Feelings that build up and are not processed can ooze out in a
variety of unhealthy ways: potentially road rage, addictions, risky
behavior, violence, verbal abuse, innapropriate anger ,rage, and more.

Lifeworksaz.com provides stress managemet for anger , relationship
counseling, depression counseling, adolescent counseling, teen
counseling cave creek Arizona, teen counseling Scottsdale arizona,
teen counseling Glendale Arizona teenage counseling Peoria teenage
counseling ahwatukee Arizona teen counseling tempe Arizona teen
counseling Chandler arizona and more.

David R Abrams
Life Works AZ PLLC
David@Lifeworksaz.com
602 575 4030

Angry Teen

Thursday, October 29th, 2009

An angry teen killed his brother today with a knife wound to the chest. The AP states that one sibling was watching TV and the other teen was playing music. The teen was not in Phoenix I believe it was FLA.

One brother was upset that the music was to loud and wanted the music turned down. A fight ensued and one brother grabbed a kitchen knife and stuck into the siblings chest and he died.

Now this is tragic and sad and a tragedy, however, many teens do not lean healthy ways to manage their anger. Anger management for teens is a skill that must be taught for a heathy life and healthy life skills.

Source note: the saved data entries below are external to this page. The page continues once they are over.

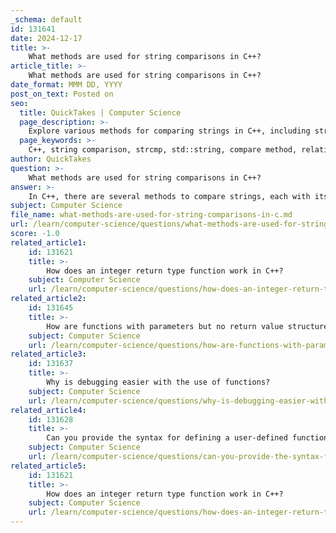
 ```yaml
---
_schema: default
id: 131641
date: 2024-12-17
title: >-
    What methods are used for string comparisons in C++?
article_title: >-
    What methods are used for string comparisons in C++?
date_format: MMM DD, YYYY
post_on_text: Posted on
seo:
  title: QuickTakes | Computer Science
  page_description: >-
    Explore various methods for comparing strings in C++, including strcmp function, std::string::compare(), relational operators, and case transformations for case-insensitive comparisons.
  page_keywords: >-
    C++, string comparison, strcmp, std::string, compare method, relational operators, case insensitive, string methods
author: QuickTakes
question: >-
    What methods are used for string comparisons in C++?
answer: >-
    In C++, there are several methods to compare strings, each with its own use cases and characteristics. Here are the primary techniques:\n\n1. **Using the `strcmp()` Function**: \n   The `strcmp()` function is a C library function that compares two C-style strings (null-terminated character arrays). It returns an integer value:\n   - A value less than 0 if the first string is lexicographically less than the second.\n   - A value of 0 if both strings are equal.\n   - A value greater than 0 if the first string is lexicographically greater than the second.\n\n   Example:\n   ```cpp\n   #include <cstring>\n   const char* str1 = "Hello";\n   const char* str2 = "World";\n   int result = strcmp(str1, str2);\n   ```\n\n2. **Using the `std::string::compare()` Method**:\n   The `compare()` method is a member function of the `std::string` class. It allows for more flexible string comparisons, including comparing substrings. The method returns:\n   - 0 if the strings are equal,\n   - A negative value if the first string is less than the second,\n   - A positive value if the first string is greater than the second.\n\n   Example:\n   ```cpp\n   #include <string>\n   std::string str1 = "Hello";\n   std::string str2 = "World";\n   int result = str1.compare(str2);\n   ```\n\n3. **Using Relational Operators**:\n   C++ allows the use of relational operators (`==`, `!=`, `<`, `>`, `<=`, `>=`) to compare `std::string` objects directly. Internally, these operators utilize the `compare()` method, making them convenient for straightforward comparisons.\n\n   Example:\n   ```cpp\n   std::string str1 = "Hello";\n   std::string str2 = "World";\n   if (str1 == str2) {\n       // Strings are equal\n   } else if (str1 < str2) {\n       // str1 is less than str2\n   }\n   ```\n\n4. **Case Transformations**:\n   Sometimes, it may be necessary to compare strings in a case-insensitive manner. This can be achieved by transforming both strings to the same case (either upper or lower) before comparison.\n\n   Example:\n   ```cpp\n   #include <algorithm>\n   #include <string>\n   std::string str1 = "Hello";\n   std::string str2 = "hello";\n   std::transform(str1.begin(), str1.end(), str1.begin(), ::tolower);\n   std::transform(str2.begin(), str2.end(), str2.begin(), ::tolower);\n   bool areEqual = (str1 == str2);\n   ```\n\nEach of these methods has its advantages, and the choice of which to use depends on the specific requirements of your application, such as performance considerations and the type of strings being compared.
subject: Computer Science
file_name: what-methods-are-used-for-string-comparisons-in-c.md
url: /learn/computer-science/questions/what-methods-are-used-for-string-comparisons-in-c
score: -1.0
related_article1:
    id: 131621
    title: >-
        How does an integer return type function work in C++?
    subject: Computer Science
    url: /learn/computer-science/questions/how-does-an-integer-return-type-function-work-in-c
related_article2:
    id: 131645
    title: >-
        How are functions with parameters but no return value structured?
    subject: Computer Science
    url: /learn/computer-science/questions/how-are-functions-with-parameters-but-no-return-value-structured
related_article3:
    id: 131637
    title: >-
        Why is debugging easier with the use of functions?
    subject: Computer Science
    url: /learn/computer-science/questions/why-is-debugging-easier-with-the-use-of-functions
related_article4:
    id: 131628
    title: >-
        Can you provide the syntax for defining a user-defined function in C++?
    subject: Computer Science
    url: /learn/computer-science/questions/can-you-provide-the-syntax-for-defining-a-userdefined-function-in-c
related_article5:
    id: 131621
    title: >-
        How does an integer return type function work in C++?
    subject: Computer Science
    url: /learn/computer-science/questions/how-does-an-integer-return-type-function-work-in-c
---
```


&nbsp;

Children and Teens that do not learn anger management skills become angry adults and many use unhealthy ways to cope with their anger: alcohol and drug addictions, violence, abuse that oozes out on spouse, children, co-workers and more. Anger management and mood regulation are valuable skills we must all learn in society to be safe, healthy,and happy.

Child Teen behavior: Anger, Defiance, Etc

Thursday, October 22nd, 2009

Your child or teens’ anger may be a defense to avoid painful feelings; it may be associated with failure, low self-esteem,family perceptions, and feelings of loneliness; or it may be related to anxiety about situations over which the child has no control.

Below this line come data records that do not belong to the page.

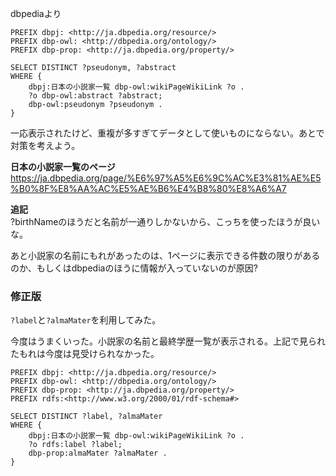 dbpediaより

```
PREFIX dbpj: <http://ja.dbpedia.org/resource/>
PREFIX dbp-owl: <http://dbpedia.org/ontology/>
PREFIX dbp-prop: <http://ja.dbpedia.org/property/>

SELECT DISTINCT ?pseudonym, ?abstract
WHERE {
    dbpj:日本の小説家一覧 dbp-owl:wikiPageWikiLink ?o .
    ?o dbp-owl:abstract ?abstract;
    dbp-owl:pseudonym ?pseudonym .
}
```

一応表示されたけど、重複が多すぎてデータとして使いものにならない。あとで対策を考えよう。

**日本の小説家一覧のページ**  
https://ja.dbpedia.org/page/%E6%97%A5%E6%9C%AC%E3%81%AE%E5%B0%8F%E8%AA%AC%E5%AE%B6%E4%B8%80%E8%A6%A7

**追記**  
?birthNameのほうだと名前が一通りしかないから、こっちを使ったほうが良いな。

あと小説家の名前にもれがあったのは、1ページに表示できる件数の限りがあるのか、もしくはdbpediaのほうに情報が入っていないのが原因?

### 修正版

`?label`と`?almaMater`を利用してみた。

今度はうまくいった。小説家の名前と最終学歴一覧が表示される。上記で見られたもれは今度は見受けられなかった。

```
PREFIX dbpj: <http://ja.dbpedia.org/resource/>
PREFIX dbp-owl: <http://dbpedia.org/ontology/>
PREFIX dbp-prop: <http://ja.dbpedia.org/property/>
PREFIX rdfs:<http://www.w3.org/2000/01/rdf-schema#>

SELECT DISTINCT ?label, ?almaMater
WHERE {
    dbpj:日本の小説家一覧 dbp-owl:wikiPageWikiLink ?o .
    ?o rdfs:label ?label;
    dbp-prop:almaMater ?almaMater .
}
```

It is important to look underneath the anger and defiance to see what need your child or teen is hoping to receive.

Avoid power struggles with your child and teen.

Communicate to reach a solution. Give up the need to be right! (ego, pride)

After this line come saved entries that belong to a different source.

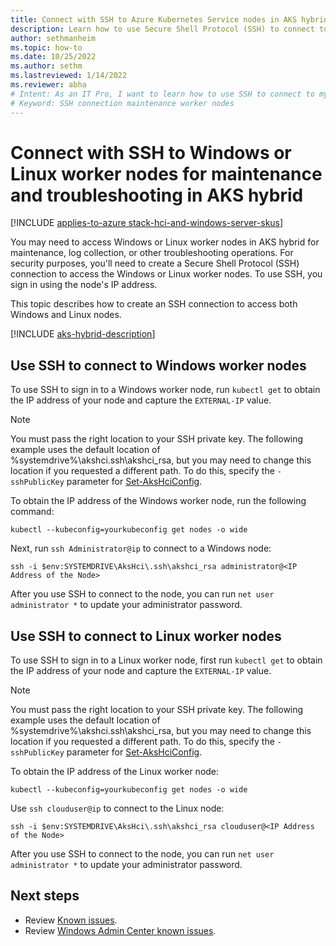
 ```yaml
---
title: Connect with SSH to Azure Kubernetes Service nodes in AKS hybrid
description: Learn how to use Secure Shell Protocol (SSH) to connect to worker nodes for maintenance and troubleshooting in AKS hybrid.
author: sethmanheim
ms.topic: how-to
ms.date: 10/25/2022
ms.author: sethm 
ms.lastreviewed: 1/14/2022
ms.reviewer: abha
# Intent: As an IT Pro, I want to learn how to use SSH to connect to my Windows and Linux worker nodes when I need to perform maintenance and troubleshoot issues. 
# Keyword: SSH connection maintenance worker nodes
---
```


# Connect with SSH to Windows or Linux worker nodes for maintenance and troubleshooting in AKS hybrid

[!INCLUDE [applies-to-azure stack-hci-and-windows-server-skus](includes/aks-hci-applies-to-skus/aks-hybrid-applies-to-azure-stack-hci-windows-server-sku.md)]

You may need to access Windows or Linux worker nodes in AKS hybrid for maintenance, log collection, or other troubleshooting operations. For security purposes, you'll need to create a Secure Shell Protocol (SSH) connection to access the Windows or Linux worker nodes. To use SSH, you sign in using the node's IP address.

This topic describes how to create an SSH connection to access both Windows and Linux nodes.

[!INCLUDE [aks-hybrid-description](includes/aks-hybrid-description.md)]

## Use SSH to connect to Windows worker nodes

To use SSH to sign in to a Windows worker node, run `kubectl get` to obtain the IP address of your node and capture the `EXTERNAL-IP` value.

> [!NOTE]
> You must pass the right location to your SSH private key. The following example uses the default location of %systemdrive%\akshci\.ssh\akshci_rsa, but you may need to change this location if you requested a different path. To do this, specify the `-sshPublicKey` parameter for [Set-AksHciConfig](./reference/ps/set-akshciconfig.md).

To obtain the IP address of the Windows worker node, run the following command:  

```
kubectl --kubeconfig=yourkubeconfig get nodes -o wide
```  

Next, run `ssh Administrator@ip` to connect to a Windows node:  

```
ssh -i $env:SYSTEMDRIVE\AksHci\.ssh\akshci_rsa administrator@<IP Address of the Node>
```
  
After you use SSH to connect to the node, you can run `net user administrator *` to update your administrator password. 

## Use SSH to connect to Linux worker nodes

To use SSH to sign in to a Linux worker node, first run `kubectl get` to obtain the IP address of your node and capture the `EXTERNAL-IP` value.

> [!NOTE]
> You must pass the right location to your SSH private key. The following example uses the default location of %systemdrive%\akshci\.ssh\akshci_rsa, but you may need to change this location if you requested a different path. To do this, specify the `-sshPublicKey` parameter for [Set-AksHciConfig](./reference/ps/set-akshciconfig.md).

To obtain the IP address of the Linux worker node:  

```
kubectl --kubeconfig=yourkubeconfig get nodes -o wide
```  

Use `ssh clouduser@ip` to connect to the Linux node: 

```
ssh -i $env:SYSTEMDRIVE\AksHci\.ssh\akshci_rsa clouduser@<IP Address of the Node>
```  

After you use SSH to connect to the node, you can run `net user administrator *` to update your administrator password. 

## Next steps
- Review [Known issues](/azure-stack/aks-hci/known-issues).
- Review [Windows Admin Center known issues](/azure-stack/aks-hci/known-issues-windows-admin-center).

Acknowledge your child or adolescent teens problem and empathize with them.

Do not expect your child or teen to read your mind.

Focus on challenge at a time and do not bring in past issues.

Look for areas you can both agree upon.

There are many ways a child can learn to cope with his feelings and communicate in healthy ways. Your child and teen and family will be better off if you can incorporate some of these tools if not all in your family.

Articles are not to be taken as a substitute for professional advice or counseling.